The ALJ determined Plaintiff had the following severe impairments: multiple sclerosis (“MS”), obesity, depression, and bipolar disorder. Tr. 375. The ALJ concluded Plaintiff had the RFC to perform light work with the following relevant additional restrictions: that she perform only occasional climbing ramps/stairs; no climbing ladders, ropes or scaffolds; no crawling; occasional balance, kneel, crouch, stoop/bend; no exposure to extreme heat, to vibration, and to hazards such as dangerous machinery and unprotected heights; can understand, remember, and carryout only simple, routine, repetitive job tasks consistent with DOT GED reasoning level of 2 or less.
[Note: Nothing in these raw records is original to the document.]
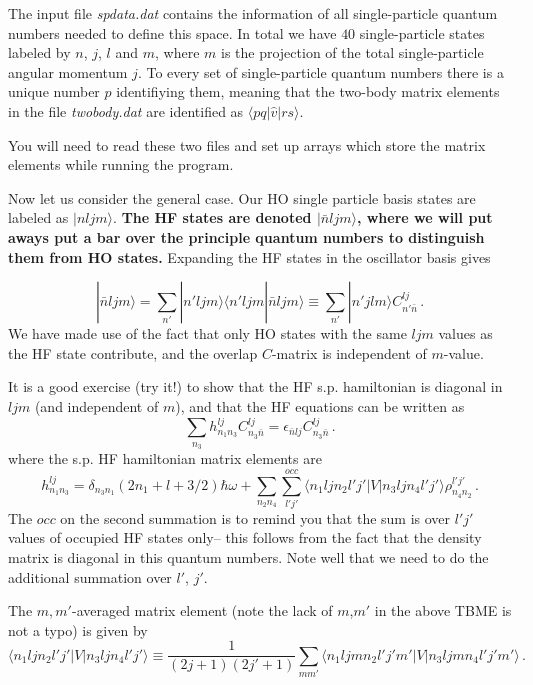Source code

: \documentclass[11pt,a4wide]{article}
\begin{document}
The input file {\em spdata.dat} contains the information of all single-particle quantum numbers needed to define this space. In total we have $40$ single-particle states labeled by $n$, $j$, $l$ and $m$, where $m$ is the projection of the total single-particle angular momentum $j$. To every set of single-particle quantum numbers there is a unique number $p$ identifiying them, meaning that the two-body matrix elements in the file {\em twobody.dat} are identified as 
$\langle pq \vert \hat{v} | rs \rangle$.

You will need to read these two files and set up arrays which store the matrix elements while running the program.




Now let us consider the general case. Our HO single particle basis  states are labeled as $|nljm\rangle$.  {\bf The HF states are denoted $|\bar{n}ljm\rangle$, where we will put aways put a bar over the principle quantum numbers to distinguish them from HO states.}  Expanding the HF states in the oscillator basis gives

\begin{equation}
|\bar{n}ljm\rangle =\sum_{n'}|n'ljm\rangle\langle n'ljm|\bar{n}ljm\rangle \equiv \sum_{n'} |n'jlm\rangle C^{lj}_{n'\bar{n}} \,.
\end{equation}
We have made use of the fact that only HO states with the same $ljm$ values as the HF state contribute, and the overlap $C$-matrix is independent of $m$-value.  

It is a good exercise (try it!) to show that the HF s.p. hamiltonian is diagonal in $ljm$ (and independent of $m$), and that the HF equations can be written as
\begin{equation}
\sum_{n_3} h^{lj}_{n_1n_3}C^{lj}_{n_3\bar{n}} = \epsilon_{\bar{n}lj}C^{lj}_{n_3\bar{n}}\,.
\end{equation} 
 where the s.p. HF hamiltonian matrix elements are 
\begin{equation}
h^{lj}_{n_1n_3} = \delta_{n_3 n_1}(2n_1+l + 3/2)\hbar\omega + \sum_{n_2n_4}\sum_{l'j'}^{occ}\langle n_1ljn_2l'j'|V|n_3ljn_4l'j'\rangle\rho^{l'j'}_{n_4n_2}\,.
\end{equation}
The $occ$ on the second summation is to remind you that the sum is over $l'j'$ values of occupied HF states only-- this follows from the fact that the density matrix is diagonal in this quantum numbers. Note well that we need to do the additional summation over $l'$, $j'$.

The $m,m'$-averaged matrix element (note the lack of $m$,$m'$ in the above TBME is not a typo) is given by
\begin{equation}
\label{eq:mavgTBME}
\langle n_1ljn_2l'j'|V|n_3ljn_4l'j'\rangle \equiv \frac{1}{(2j+1)(2j'+1)}\sum_{mm'}  \langle n_1ljmn_2l'j'm'|V|n_3ljmn_4l'j'm'\rangle\,.
\end{equation}
\end{document}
Tr. 376. At step four, the ALJ found Plaintiff unable to perform any past relevant work. Tr. 381. At step five, he found that Plaintiff retains the ability to perform other jobs in the national economy. Tr. 382. The ALJ then found that Plaintiff was not disabled from her alleged onset date of July 4, 2018, through March 31, 2020, the date of the ALJ's unfavorable decision.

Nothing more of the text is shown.